Back in 2017 I wrote a guest blog on another platform about Social Security System, Philippines (SSS): The SSS had 31 million members. A 2015 study determined the actuarial life of the fund was 14 years, meaning the unfunded liability is massive. The fund is in deficit and payments to retirees will run out by 2029 unless certain parameters are changed -- reduction in payout, increase in contribution rates, or increase in membership, etc.

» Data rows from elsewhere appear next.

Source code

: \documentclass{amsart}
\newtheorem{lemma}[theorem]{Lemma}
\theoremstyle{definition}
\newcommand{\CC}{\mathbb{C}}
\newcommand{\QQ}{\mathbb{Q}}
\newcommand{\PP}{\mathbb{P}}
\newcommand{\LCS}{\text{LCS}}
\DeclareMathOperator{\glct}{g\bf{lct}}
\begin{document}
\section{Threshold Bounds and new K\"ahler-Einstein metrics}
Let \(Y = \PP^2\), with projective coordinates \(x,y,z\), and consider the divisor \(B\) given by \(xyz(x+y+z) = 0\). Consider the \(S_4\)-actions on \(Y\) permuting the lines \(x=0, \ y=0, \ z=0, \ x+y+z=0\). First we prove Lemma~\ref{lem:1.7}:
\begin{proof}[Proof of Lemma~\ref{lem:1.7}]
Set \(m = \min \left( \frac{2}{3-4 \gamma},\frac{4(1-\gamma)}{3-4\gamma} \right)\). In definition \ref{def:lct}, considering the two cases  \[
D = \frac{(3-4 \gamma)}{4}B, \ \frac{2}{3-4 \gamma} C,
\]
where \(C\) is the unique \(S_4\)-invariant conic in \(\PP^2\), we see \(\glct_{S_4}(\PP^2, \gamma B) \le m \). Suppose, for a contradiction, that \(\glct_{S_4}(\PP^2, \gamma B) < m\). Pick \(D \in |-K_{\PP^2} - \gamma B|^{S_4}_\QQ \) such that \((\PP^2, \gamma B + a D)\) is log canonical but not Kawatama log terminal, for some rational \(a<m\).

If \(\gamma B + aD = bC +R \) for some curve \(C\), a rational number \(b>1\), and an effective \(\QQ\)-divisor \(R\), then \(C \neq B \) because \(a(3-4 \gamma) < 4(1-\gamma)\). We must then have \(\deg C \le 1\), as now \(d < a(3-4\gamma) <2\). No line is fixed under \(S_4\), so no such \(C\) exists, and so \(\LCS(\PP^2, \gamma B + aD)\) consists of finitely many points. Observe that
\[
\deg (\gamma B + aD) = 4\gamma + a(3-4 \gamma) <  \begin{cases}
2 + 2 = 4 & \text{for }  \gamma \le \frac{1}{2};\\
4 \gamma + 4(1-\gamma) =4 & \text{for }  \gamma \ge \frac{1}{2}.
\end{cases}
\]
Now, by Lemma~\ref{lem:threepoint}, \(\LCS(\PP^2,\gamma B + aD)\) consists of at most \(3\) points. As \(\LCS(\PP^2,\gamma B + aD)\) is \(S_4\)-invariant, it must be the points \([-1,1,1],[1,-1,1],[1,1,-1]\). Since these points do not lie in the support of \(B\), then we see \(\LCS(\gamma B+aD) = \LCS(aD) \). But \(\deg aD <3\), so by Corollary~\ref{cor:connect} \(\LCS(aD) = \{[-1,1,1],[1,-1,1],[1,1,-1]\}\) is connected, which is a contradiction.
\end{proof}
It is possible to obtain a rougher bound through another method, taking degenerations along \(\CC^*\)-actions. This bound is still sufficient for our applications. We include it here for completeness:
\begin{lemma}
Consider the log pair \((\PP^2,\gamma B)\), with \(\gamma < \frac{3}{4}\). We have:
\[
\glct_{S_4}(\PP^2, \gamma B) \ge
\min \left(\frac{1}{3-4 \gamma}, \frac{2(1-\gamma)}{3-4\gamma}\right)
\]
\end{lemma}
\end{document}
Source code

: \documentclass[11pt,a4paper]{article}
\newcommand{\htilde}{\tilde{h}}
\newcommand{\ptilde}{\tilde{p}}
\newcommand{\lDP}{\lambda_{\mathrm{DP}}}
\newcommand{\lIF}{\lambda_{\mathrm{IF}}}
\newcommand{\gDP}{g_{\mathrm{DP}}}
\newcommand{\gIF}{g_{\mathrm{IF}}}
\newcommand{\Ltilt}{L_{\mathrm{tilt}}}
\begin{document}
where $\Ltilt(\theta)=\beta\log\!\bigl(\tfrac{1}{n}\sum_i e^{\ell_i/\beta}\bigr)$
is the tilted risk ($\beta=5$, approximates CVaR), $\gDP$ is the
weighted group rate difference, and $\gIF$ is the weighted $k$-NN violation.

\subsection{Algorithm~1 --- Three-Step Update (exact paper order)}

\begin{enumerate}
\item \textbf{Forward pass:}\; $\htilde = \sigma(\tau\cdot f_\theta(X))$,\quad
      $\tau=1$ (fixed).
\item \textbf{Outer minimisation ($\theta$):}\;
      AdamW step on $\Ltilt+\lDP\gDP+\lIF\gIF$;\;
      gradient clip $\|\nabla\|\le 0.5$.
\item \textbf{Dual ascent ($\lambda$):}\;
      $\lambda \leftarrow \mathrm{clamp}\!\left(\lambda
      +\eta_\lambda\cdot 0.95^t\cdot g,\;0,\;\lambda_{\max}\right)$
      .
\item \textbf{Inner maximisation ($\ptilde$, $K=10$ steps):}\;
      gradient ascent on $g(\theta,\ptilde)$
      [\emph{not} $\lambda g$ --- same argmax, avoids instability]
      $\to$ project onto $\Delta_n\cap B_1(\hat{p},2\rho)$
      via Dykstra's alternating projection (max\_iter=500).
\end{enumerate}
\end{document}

No doubt Singaporeans will not see CPF any differently after reading this blog. They will most likely say the funds are placed with GIC for higher-returns higher-risk investments. GIC may well suffer the same experiences of above-mentioned pension funds chasing higher yields. And indeed, GIC has had numerous disastrous outcomes in their investment decisions. This is a fair concern. I have mentioned in blogs past that GIC is supposed to maintain a lower risk profile than Temasek. It is not possible to look through the opaque wall of GIC to assess their risk exposures. But looking at reported transactions from investment intel, it is clear there is increasingly no difference between GIC and Temasek in the way they invest. They have gone into very high risk venture funds backing various start-ups. I have mentioned in the past that considering GIC is investing pension money, the caution of that 70 year old prospect that I approached to sell investment products has a certain ring for attention.